At TC Disrupt Conference held in New York, Wilson predicted that Google and Facebook along with some new, unheard company could be among the top three companies by 2020 and also that Facebook's competitor, Twitter, would take a spot somewhere between four and seven in the pecking order.

The projections according Wilson were based on the fact that Apple lacked cloud integration and it was 'rooted to hardware' which could hamper the company's chances of evolving in the future.

He further believed that Apple's stock had risen due to the increasing sale of iPhones and iPads, but at the same time, Android had taken over iOS as a platform.
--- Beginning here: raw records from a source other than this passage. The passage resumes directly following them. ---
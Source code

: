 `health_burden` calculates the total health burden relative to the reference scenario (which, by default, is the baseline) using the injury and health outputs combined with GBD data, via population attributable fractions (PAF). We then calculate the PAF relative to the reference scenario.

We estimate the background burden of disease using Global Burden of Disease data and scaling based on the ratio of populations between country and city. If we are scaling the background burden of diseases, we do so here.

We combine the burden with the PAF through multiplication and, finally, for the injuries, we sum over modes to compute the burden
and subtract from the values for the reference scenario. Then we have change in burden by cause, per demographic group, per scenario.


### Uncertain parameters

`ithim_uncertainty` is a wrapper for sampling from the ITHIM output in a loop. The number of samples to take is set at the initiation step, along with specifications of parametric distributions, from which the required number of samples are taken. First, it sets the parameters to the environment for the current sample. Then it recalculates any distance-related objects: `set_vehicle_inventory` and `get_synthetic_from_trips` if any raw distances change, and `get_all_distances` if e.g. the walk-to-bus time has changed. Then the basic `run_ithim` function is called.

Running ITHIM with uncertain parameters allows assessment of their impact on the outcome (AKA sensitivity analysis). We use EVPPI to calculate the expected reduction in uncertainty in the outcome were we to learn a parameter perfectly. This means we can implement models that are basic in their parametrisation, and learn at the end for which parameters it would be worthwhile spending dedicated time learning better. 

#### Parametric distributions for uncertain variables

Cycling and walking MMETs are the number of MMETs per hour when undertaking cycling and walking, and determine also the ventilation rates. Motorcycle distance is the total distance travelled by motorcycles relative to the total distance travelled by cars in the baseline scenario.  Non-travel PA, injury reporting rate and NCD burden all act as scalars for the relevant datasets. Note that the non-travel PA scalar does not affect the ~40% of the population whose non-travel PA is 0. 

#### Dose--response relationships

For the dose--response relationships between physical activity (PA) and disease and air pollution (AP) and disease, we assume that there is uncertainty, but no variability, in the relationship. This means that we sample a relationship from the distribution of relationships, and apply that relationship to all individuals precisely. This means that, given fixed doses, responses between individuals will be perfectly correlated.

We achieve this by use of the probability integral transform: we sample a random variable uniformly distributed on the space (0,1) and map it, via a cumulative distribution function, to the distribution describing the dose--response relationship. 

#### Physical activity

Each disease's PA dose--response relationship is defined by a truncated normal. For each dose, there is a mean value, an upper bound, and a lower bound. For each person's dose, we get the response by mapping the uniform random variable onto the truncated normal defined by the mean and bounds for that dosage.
While Apple had a loyal fan following, devices built using Android had been successfully attracting newer users.

''The ongoing trope that ''software will eat the world,'' championed by other investors like Marc Andreessen, will actually hold true for years to come, with no one able to take hardware beyond the point of commodity status, '' points out TechCrunch.

In a book, Haunted Empire: Apple after Steve Jobs, released recently, The Wall Street Journal's technology reporter Yukari Iwatani Kane talks about the downfall of Apple in the past two years, ever since the passing away of Steve Jobs.

The book points out that Jobs' successors were trapped in confusion and had been unsuccessful in bringing in fresh new innovation. They were bound by the way things were always done and ignoring all warning signs, it said.

According to Wilson, Apple was  ''too rooted to hardware,'' with not much presence in the cloud and that would make it too much of a challenge for it to evolve going forward.

''I think hardware is increasingly becoming a commodity,'' he said. ''Their stuff in the cloud is largely not good. I don't think they think about data and the cloud.''

Wilson's thoughts on Apple, however, run counter to the rise and rise of Apple's stock in the past 12 months, where it had gone up by 31 per cent as the company continued to grow sales of its iPhone smartphones and iPad tablets.

According to commentators it still seemed quite unlikely that tables could turn so dramatically in six years.

However they point out it would not be the first tech company to drop out in value even if it held mindshare, saying Yahoo, was expected to drop out of the Fortune 500 for the first time with the publication of the annual listing in June this year.